• _Saved data entries_
_ _ _ _ _
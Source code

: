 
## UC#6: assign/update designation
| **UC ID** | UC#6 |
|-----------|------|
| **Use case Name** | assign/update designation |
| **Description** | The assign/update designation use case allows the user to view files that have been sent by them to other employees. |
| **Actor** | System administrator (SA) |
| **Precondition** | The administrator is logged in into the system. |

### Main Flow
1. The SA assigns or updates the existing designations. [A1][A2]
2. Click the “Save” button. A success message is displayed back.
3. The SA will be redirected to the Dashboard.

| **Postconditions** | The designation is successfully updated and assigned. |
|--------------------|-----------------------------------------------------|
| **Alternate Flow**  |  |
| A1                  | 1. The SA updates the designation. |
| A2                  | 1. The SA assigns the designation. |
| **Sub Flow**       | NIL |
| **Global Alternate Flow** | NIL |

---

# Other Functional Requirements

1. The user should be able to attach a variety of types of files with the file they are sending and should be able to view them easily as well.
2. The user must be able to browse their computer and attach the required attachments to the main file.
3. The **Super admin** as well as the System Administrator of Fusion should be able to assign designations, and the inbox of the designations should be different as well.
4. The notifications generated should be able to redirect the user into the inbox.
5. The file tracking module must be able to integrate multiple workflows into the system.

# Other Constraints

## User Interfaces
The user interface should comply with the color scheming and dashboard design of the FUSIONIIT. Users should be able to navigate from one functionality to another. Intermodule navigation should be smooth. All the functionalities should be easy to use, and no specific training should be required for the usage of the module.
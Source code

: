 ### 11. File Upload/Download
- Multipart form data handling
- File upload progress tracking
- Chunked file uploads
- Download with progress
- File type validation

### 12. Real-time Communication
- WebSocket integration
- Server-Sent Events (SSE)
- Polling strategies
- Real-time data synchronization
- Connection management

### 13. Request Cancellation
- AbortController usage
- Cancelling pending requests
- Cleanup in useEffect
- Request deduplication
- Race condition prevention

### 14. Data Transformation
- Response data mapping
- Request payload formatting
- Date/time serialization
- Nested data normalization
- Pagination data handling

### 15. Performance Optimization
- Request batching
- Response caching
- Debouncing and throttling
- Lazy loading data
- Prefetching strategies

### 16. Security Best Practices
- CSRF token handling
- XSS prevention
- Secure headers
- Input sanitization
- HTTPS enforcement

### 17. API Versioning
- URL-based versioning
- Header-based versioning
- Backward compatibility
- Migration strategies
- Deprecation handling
_ _ _ _ _
• _What you should do_
Would you please copy every line of the data exactly?

• _Exercise output_
Source code

: 
## UC#6: assign/update designation
| **UC ID** | UC#6 |
|-----------|------|
| **Use case Name** | assign/update designation |
| **Description** | The assign/update designation use case allows the user to view files that have been sent by them to other employees. |
| **Actor** | System administrator (SA) |
| **Precondition** | The administrator is logged in into the system. |

### Main Flow
1. The SA assigns or updates the existing designations. [A1][A2]
2. Click the “Save” button. A success message is displayed back.
3. The SA will be redirected to the Dashboard.

| **Postconditions** | The designation is successfully updated and assigned. |
|--------------------|-----------------------------------------------------|
| **Alternate Flow**  |  |
| A1                  | 1. The SA updates the designation. |
| A2                  | 1. The SA assigns the designation. |
| **Sub Flow**       | NIL |
| **Global Alternate Flow** | NIL |

---

# Other Functional Requirements

1. The user should be able to attach a variety of types of files with the file they are sending and should be able to view them easily as well.
2. The user must be able to browse their computer and attach the required attachments to the main file.
3. The **Super admin** as well as the System Administrator of Fusion should be able to assign designations, and the inbox of the designations should be different as well.
4. The notifications generated should be able to redirect the user into the inbox.
5. The file tracking module must be able to integrate multiple workflows into the system.

# Other Constraints

## User Interfaces
The user interface should comply with the color scheming and dashboard design of the FUSIONIIT. Users should be able to navigate from one functionality to another. Intermodule navigation should be smooth. All the functionalities should be easy to use, and no specific training should be required for the usage of the module.
Source code

: ### 11. File Upload/Download
- Multipart form data handling
- File upload progress tracking
- Chunked file uploads
- Download with progress
- File type validation

### 12. Real-time Communication
- WebSocket integration
- Server-Sent Events (SSE)
- Polling strategies
- Real-time data synchronization
- Connection management

### 13. Request Cancellation
- AbortController usage
- Cancelling pending requests
- Cleanup in useEffect
- Request deduplication
- Race condition prevention

### 14. Data Transformation
- Response data mapping
- Request payload formatting
- Date/time serialization
- Nested data normalization
- Pagination data handling

### 15. Performance Optimization
- Request batching
- Response caching
- Debouncing and throttling
- Lazy loading data
- Prefetching strategies

### 16. Security Best Practices
- CSRF token handling
- XSS prevention
- Secure headers
- Input sanitization
- HTTPS enforcement

### 17. API Versioning
- URL-based versioning
- Header-based versioning
- Backward compatibility
- Migration strategies
- Deprecation handling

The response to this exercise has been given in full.